Copy each line of the following data that contains "Hobbit".
****************
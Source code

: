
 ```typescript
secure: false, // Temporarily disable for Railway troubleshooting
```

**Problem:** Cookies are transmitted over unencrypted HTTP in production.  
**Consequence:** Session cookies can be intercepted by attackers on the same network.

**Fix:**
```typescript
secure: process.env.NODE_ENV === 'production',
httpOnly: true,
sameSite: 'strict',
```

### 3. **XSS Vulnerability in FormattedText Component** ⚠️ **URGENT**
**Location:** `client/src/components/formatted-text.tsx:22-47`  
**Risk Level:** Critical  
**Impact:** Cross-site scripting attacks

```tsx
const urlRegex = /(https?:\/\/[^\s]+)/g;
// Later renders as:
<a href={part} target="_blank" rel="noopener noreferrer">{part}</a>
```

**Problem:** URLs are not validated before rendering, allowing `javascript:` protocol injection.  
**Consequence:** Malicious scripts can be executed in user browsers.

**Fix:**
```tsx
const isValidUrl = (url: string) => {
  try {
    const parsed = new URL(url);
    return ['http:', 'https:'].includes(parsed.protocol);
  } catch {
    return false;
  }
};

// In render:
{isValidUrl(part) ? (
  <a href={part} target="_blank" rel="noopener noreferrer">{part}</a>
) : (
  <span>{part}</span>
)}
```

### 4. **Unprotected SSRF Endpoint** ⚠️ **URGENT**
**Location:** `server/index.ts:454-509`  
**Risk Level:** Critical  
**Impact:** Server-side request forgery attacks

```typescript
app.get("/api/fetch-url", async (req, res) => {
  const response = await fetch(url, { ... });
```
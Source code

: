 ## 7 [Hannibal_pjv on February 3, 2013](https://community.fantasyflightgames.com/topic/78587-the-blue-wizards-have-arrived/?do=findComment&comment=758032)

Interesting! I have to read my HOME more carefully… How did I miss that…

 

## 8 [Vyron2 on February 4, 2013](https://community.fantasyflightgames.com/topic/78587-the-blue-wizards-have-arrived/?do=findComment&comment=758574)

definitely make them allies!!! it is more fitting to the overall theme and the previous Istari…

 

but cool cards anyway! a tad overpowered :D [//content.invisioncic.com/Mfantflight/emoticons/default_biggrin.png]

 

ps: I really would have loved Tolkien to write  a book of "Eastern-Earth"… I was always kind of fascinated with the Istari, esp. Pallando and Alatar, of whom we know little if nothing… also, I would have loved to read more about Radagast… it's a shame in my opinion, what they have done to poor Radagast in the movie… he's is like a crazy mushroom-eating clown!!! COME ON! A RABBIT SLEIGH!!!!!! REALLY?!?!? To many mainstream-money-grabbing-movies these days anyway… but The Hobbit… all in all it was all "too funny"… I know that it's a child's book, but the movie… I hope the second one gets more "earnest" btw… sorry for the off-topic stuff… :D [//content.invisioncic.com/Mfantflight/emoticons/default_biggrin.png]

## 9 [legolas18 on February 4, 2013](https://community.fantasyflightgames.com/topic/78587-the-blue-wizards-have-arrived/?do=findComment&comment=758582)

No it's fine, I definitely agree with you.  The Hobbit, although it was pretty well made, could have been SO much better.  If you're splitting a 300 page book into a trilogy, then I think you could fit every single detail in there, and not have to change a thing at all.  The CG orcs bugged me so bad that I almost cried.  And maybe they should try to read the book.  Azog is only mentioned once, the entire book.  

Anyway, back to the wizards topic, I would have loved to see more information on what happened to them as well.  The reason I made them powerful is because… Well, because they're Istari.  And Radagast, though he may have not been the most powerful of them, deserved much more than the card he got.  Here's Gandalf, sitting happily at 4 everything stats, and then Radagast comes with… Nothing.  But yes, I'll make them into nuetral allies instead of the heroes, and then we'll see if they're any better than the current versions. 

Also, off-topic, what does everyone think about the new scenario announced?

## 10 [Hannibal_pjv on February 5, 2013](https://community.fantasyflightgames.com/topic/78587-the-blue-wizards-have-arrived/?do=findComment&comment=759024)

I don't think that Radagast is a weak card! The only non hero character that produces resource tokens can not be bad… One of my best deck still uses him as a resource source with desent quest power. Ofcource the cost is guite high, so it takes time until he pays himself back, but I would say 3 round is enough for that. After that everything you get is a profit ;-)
****************
Output below ▸
ps: I really would have loved Tolkien to write  a book of "Eastern-Earth"… I was always kind of fascinated with the Istari, esp. Pallando and Alatar, of whom we know little if nothing… also, I would have loved to read more about Radagast… it's a shame in my opinion, what they have done to poor Radagast in the movie… he's is like a crazy mushroom-eating clown!!! COME ON! A RABBIT SLEIGH!!!!!! REALLY?!?!? To many mainstream-money-grabbing-movies these days anyway… but The Hobbit… all in all it was all "too funny"… I know that it's a child's book, but the movie… I hope the second one gets more "earnest" btw… sorry for the off-topic stuff… :D [//content.invisioncic.com/Mfantflight/emoticons/default_biggrin.png]
No it's fine, I definitely agree with you.  The Hobbit, although it was pretty well made, could have been SO much better.  If you're splitting a 300 page book into a trilogy, then I think you could fit every single detail in there, and not have to change a thing at all.  The CG orcs bugged me so bad that I almost cried.  And maybe they should try to read the book.  Azog is only mentioned once, the entire book.  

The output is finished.